With all the monuments, museums and official buildings to see in Washington, the State Department has rarely rated as a tourist destination.

Even the tours of its diplomatic reception rooms -- architectural, decorative and artistic gems in an otherwise drab behemoth of a building -- are lesser known.

The department hopes to change that and, perhaps, burnish its image along the way.

The building is in Foggy Bottom only a block north of the Mall, near the Lincoln Memorial.

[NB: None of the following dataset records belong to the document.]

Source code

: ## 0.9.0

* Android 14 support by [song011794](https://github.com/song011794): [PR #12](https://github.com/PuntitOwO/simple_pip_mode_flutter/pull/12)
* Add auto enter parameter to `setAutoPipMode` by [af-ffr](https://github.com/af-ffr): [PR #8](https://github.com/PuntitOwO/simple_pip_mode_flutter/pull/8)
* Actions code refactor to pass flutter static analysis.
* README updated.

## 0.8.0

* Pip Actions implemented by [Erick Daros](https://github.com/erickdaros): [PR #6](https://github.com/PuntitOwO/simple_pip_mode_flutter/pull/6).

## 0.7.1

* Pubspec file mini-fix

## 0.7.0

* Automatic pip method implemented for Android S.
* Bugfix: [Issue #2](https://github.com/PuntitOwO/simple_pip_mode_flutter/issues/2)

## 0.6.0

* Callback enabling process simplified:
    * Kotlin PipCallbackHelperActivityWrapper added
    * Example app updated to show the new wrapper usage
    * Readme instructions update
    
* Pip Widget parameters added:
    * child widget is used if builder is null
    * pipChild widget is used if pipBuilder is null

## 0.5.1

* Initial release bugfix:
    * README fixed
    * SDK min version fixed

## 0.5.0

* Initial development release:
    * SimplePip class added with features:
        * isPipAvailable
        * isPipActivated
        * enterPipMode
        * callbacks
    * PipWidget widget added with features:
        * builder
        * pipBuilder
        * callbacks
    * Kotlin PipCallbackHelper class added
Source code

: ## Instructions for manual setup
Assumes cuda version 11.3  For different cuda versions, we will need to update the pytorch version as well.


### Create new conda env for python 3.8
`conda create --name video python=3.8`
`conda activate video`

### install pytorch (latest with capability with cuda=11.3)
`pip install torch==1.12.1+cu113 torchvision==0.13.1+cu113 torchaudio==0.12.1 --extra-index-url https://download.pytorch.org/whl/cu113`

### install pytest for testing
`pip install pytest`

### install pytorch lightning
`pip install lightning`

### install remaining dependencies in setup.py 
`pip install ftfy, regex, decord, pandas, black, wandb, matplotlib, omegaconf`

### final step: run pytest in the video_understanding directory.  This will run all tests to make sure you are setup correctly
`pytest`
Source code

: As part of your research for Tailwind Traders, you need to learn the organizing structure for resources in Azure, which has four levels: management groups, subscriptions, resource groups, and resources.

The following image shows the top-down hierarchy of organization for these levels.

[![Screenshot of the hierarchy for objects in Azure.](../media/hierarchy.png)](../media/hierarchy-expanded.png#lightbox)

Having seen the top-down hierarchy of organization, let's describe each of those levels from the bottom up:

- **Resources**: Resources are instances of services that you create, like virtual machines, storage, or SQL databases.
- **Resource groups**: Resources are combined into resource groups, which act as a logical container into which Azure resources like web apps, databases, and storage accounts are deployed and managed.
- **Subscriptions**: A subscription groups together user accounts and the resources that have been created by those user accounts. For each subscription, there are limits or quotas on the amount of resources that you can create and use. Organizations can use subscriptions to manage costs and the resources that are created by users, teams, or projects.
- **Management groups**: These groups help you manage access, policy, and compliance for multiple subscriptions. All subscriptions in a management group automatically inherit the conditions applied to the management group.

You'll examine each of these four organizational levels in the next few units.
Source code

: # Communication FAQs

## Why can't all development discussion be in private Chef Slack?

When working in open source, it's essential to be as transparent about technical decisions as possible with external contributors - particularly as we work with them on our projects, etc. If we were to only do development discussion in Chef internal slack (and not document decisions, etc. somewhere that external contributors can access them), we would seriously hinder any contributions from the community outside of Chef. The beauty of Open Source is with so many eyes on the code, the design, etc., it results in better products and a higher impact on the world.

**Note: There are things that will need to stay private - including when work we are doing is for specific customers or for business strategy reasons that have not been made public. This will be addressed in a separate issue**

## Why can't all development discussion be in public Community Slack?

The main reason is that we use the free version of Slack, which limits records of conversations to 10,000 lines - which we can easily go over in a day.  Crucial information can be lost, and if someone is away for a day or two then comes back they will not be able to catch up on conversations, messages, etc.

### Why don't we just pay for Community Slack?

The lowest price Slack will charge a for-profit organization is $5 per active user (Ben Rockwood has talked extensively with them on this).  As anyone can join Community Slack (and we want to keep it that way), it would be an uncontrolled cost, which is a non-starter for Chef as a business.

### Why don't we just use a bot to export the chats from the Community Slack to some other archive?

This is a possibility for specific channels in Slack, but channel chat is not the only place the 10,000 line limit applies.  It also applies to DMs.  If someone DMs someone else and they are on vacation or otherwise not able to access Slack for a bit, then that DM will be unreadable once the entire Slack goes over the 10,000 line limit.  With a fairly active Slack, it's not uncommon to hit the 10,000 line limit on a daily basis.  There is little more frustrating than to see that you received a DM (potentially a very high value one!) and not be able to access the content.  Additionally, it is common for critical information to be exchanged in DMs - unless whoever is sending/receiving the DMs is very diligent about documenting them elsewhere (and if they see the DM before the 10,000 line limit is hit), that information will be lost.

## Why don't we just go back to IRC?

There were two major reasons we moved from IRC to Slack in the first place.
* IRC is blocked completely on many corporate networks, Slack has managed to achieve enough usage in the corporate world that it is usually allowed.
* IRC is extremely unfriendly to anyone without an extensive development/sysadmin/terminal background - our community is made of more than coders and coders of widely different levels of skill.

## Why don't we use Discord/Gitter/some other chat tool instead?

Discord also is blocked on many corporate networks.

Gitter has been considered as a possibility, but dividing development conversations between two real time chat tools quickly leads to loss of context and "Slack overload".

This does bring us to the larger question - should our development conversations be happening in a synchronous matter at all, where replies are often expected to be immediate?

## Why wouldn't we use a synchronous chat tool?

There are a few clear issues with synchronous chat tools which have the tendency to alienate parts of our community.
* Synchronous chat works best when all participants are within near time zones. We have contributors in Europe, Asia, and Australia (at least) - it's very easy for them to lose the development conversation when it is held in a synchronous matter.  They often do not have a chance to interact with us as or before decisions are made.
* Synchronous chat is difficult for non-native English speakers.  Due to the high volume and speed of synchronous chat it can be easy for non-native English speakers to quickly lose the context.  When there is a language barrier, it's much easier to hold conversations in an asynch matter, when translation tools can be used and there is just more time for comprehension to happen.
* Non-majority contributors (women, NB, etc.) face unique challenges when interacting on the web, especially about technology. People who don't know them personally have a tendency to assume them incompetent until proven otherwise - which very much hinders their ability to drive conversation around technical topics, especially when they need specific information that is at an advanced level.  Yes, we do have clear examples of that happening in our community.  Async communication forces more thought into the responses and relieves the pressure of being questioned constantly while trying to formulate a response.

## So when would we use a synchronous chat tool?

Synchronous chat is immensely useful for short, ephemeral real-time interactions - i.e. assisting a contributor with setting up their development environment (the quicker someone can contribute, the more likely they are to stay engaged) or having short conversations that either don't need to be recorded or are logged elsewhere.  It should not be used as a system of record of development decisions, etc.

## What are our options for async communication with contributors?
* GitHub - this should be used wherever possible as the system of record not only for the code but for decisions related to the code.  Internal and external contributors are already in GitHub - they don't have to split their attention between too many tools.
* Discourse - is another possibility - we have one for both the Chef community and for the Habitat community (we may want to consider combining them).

The expanded tour still begins with the rarefied reception rooms on the eighth floor, but now adds stops on the first floor, including the main lobby, dominated by the flags of the 180 nations with which the United States has diplomatic relations. From there it is possible to see the Expanding Universe Fountain, a colossal bronze sculpture by Marshall M. Fredericks that stands, newly refurbished, in one of two inner courtyards.

Artifacts on exhibit

The centerpiece of the tour is a new exhibition hall devoted to the history of American diplomacy. The hall, assembled on a shoestring budget while officials think of ways to raise donations for improvements, has a makeshift feel, but it also has an array of artifacts. There are two yellowed books on diplomacy, in French, signed by the nation's first secretary of state, Thomas Jefferson; a "bugged" brick discovered in the American Embassy in Moscow in 1965; and the cabinet in which the Great Seal of the United States is still pressed (sometimes in mid-tour) on official documents.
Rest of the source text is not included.